[[ MATERIAL PROVIDED, beginning ]]

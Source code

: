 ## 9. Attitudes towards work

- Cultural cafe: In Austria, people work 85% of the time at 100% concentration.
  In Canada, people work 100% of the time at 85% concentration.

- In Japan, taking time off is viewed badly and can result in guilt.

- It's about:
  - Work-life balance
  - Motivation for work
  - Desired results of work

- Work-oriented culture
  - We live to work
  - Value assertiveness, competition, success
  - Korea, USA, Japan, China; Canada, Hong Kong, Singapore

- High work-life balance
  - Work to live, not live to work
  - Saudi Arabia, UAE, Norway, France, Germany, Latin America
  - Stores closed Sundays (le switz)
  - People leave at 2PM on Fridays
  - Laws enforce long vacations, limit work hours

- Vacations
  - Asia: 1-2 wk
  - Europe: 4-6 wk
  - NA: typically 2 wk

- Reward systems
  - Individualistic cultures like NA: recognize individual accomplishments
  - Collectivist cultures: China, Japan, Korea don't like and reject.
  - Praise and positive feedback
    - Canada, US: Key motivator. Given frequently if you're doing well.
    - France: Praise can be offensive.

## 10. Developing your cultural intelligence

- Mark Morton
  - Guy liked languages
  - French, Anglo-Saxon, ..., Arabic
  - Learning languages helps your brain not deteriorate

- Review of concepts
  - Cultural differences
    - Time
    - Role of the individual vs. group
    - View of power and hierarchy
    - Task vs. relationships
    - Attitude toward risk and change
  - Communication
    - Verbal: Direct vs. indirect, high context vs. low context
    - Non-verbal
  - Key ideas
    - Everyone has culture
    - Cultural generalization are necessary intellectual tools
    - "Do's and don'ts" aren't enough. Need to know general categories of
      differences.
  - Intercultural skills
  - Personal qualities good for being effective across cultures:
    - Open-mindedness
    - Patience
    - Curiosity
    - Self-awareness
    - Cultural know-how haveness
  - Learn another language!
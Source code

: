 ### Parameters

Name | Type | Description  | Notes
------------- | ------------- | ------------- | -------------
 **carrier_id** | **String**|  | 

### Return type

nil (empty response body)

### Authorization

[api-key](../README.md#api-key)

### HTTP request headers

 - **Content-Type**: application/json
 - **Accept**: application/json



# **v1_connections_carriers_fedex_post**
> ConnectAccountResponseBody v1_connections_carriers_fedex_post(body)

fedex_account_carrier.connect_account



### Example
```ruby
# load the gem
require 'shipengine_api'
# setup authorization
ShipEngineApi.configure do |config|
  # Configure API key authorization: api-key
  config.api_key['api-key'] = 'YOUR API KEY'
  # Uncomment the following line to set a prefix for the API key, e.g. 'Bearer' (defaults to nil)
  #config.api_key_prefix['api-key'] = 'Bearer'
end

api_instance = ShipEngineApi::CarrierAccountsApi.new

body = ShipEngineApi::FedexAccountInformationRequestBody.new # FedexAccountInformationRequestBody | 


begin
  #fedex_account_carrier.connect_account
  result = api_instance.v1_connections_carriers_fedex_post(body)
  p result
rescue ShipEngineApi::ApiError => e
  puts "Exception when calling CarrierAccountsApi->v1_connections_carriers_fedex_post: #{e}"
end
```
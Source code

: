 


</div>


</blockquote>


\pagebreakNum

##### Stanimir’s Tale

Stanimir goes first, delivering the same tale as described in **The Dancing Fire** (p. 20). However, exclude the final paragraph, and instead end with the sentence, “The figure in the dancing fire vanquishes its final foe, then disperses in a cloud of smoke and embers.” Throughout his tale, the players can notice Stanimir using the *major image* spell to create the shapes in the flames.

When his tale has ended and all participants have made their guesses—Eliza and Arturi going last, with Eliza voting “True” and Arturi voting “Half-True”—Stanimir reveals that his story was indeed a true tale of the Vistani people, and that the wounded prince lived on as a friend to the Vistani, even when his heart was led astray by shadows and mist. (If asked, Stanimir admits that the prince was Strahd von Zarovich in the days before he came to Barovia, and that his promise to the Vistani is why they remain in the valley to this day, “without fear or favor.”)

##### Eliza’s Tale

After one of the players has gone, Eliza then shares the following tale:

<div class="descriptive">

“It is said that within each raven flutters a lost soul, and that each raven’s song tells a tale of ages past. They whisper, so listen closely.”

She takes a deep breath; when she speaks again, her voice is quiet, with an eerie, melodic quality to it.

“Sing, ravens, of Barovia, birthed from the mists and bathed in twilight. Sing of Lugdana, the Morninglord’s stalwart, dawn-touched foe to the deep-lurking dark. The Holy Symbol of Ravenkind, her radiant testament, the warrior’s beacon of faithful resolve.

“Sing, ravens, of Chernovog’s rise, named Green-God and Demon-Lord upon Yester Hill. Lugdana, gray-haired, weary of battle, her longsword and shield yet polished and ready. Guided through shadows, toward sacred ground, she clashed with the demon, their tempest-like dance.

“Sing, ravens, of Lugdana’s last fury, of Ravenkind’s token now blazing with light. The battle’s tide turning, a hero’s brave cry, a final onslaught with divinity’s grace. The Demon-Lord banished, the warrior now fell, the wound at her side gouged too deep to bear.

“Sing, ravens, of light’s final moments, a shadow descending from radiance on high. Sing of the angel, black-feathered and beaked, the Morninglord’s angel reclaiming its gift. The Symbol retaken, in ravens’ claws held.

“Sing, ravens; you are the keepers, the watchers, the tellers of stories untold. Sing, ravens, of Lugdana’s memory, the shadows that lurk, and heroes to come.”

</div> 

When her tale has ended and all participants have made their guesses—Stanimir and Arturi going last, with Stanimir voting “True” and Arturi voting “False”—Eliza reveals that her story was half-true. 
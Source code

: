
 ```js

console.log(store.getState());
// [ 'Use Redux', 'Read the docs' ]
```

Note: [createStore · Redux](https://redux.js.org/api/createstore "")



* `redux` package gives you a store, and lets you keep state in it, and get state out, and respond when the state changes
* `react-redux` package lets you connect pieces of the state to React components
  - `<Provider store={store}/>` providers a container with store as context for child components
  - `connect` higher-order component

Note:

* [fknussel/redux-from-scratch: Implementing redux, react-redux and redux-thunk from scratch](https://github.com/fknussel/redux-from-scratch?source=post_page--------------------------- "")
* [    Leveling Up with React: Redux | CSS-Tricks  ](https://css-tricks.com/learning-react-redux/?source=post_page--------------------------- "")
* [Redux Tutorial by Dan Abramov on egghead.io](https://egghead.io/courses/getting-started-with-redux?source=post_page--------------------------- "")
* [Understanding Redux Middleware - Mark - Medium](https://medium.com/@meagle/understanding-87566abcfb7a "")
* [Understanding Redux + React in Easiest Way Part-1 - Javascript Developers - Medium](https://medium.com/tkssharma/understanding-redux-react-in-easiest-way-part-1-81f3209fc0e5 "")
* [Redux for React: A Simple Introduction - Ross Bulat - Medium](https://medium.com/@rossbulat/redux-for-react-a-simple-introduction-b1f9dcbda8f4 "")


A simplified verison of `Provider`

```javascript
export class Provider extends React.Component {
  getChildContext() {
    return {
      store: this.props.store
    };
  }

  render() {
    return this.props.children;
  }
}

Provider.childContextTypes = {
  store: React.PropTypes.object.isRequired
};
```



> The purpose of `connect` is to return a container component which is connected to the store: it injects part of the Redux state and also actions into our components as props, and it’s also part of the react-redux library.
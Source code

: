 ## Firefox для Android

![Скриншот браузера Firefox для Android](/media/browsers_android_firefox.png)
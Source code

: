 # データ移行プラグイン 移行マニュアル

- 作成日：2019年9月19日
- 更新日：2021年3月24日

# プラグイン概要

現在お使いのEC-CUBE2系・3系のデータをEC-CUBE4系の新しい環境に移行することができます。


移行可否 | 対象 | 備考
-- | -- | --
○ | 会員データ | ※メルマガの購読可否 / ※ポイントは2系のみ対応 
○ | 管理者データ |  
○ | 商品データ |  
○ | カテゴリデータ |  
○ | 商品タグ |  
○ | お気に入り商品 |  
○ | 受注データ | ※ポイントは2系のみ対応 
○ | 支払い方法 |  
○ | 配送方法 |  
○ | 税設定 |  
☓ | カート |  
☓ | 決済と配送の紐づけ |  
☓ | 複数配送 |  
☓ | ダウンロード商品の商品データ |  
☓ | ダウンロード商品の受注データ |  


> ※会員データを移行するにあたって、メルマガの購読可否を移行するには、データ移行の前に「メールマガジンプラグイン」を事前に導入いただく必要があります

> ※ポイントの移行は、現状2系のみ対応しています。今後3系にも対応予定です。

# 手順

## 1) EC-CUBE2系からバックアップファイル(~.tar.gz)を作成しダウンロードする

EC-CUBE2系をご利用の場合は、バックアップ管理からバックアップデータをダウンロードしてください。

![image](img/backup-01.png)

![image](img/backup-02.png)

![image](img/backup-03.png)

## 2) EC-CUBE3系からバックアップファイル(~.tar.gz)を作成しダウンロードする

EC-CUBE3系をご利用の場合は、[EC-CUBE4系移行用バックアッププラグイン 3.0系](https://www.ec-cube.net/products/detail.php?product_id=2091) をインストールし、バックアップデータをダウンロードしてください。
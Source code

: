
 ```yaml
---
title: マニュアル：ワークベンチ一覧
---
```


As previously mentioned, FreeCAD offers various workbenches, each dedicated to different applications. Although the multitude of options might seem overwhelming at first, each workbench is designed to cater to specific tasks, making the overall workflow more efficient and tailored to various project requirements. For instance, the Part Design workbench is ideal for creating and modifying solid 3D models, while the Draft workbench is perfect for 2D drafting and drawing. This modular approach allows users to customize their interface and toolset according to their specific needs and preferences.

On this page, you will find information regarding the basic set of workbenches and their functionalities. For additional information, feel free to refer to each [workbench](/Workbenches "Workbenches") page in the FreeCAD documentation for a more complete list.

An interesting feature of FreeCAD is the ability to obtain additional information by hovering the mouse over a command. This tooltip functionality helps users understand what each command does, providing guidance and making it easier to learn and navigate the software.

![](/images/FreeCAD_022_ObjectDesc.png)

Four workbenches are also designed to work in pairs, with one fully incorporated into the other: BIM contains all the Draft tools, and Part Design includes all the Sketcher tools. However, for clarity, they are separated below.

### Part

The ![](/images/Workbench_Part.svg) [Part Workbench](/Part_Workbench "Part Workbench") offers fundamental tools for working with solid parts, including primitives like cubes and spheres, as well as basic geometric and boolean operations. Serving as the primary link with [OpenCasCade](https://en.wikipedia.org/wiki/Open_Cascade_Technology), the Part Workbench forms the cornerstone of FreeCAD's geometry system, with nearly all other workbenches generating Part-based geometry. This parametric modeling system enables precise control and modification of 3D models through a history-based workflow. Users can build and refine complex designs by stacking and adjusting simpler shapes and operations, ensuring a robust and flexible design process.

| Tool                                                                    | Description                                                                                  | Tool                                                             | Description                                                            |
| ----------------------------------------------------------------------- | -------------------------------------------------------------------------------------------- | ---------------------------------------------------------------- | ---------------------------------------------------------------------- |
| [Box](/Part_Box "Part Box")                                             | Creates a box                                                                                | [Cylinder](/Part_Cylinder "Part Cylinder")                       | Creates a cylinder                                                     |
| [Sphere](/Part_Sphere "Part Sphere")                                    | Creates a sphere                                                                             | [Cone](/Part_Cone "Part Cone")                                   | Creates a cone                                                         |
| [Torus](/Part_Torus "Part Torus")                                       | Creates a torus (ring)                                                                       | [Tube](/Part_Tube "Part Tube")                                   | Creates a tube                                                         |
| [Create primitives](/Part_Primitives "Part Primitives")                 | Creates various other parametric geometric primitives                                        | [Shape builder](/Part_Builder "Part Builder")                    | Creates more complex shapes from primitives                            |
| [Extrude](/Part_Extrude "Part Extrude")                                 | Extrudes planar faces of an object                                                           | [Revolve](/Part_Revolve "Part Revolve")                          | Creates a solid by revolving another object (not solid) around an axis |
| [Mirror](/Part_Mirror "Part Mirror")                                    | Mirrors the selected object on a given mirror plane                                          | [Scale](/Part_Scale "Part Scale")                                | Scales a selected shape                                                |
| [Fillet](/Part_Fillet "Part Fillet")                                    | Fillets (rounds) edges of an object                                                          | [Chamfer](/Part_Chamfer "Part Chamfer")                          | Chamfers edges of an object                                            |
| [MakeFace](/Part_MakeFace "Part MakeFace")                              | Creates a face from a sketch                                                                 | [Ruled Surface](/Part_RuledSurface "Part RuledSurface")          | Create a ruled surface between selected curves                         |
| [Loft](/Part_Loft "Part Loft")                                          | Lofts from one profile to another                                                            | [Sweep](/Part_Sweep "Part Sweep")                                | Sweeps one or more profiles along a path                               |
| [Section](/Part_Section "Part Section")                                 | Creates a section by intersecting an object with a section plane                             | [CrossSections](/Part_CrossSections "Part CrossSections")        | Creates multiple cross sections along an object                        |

[[ MATERIAL PROVIDED, end ]]

● **THE TASK**
Reproduce exactly the lines above from the line with "Fillets (rounds) edges" to the line with "Creates a face", including both, and add nothing.

● **EXPECTED OUTPUT**
| [Fillet](/Part_Fillet "Part Fillet")                                    | Fillets (rounds) edges of an object                                                          | [Chamfer](/Part_Chamfer "Part Chamfer")                          | Chamfers edges of an object                                            |
| [MakeFace](/Part_MakeFace "Part MakeFace")                              | Creates a face from a sketch                                                                 | [Ruled Surface](/Part_RuledSurface "Part RuledSurface")          | Create a ruled surface between selected curves                         |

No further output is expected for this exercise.